Filter the records below for the word "Conceptual". Copy each line that holds it.

# MATERIAL FOR THIS TASK
########################################

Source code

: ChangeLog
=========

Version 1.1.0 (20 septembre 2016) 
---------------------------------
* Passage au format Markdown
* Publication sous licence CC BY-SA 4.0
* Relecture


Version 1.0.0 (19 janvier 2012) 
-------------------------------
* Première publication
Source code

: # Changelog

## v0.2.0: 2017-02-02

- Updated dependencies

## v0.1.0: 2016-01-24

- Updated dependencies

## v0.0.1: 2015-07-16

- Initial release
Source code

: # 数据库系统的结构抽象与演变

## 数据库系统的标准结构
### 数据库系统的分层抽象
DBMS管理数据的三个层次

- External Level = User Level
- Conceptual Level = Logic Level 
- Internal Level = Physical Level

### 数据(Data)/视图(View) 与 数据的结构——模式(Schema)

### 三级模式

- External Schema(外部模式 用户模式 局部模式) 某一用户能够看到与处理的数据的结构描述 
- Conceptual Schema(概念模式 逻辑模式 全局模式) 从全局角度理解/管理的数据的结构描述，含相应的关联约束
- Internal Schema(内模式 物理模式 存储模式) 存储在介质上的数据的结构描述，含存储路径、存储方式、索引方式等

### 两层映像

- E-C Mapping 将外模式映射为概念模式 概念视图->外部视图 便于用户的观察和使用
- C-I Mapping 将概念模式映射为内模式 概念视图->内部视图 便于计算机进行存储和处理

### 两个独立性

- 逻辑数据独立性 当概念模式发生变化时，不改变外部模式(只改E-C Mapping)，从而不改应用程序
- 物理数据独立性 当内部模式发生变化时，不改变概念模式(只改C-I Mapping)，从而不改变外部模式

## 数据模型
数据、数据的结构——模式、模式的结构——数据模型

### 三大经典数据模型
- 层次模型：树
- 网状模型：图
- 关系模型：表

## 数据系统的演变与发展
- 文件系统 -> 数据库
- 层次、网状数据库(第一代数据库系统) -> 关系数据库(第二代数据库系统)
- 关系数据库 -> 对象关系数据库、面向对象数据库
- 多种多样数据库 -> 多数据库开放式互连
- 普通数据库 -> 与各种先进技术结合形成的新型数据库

########################################

# OUTPUT OF THE EXERCISE
- Conceptual Level = Logic Level 
- Conceptual Schema(概念模式 逻辑模式 全局模式) 从全局角度理解/管理的数据的结构描述，含相应的关联约束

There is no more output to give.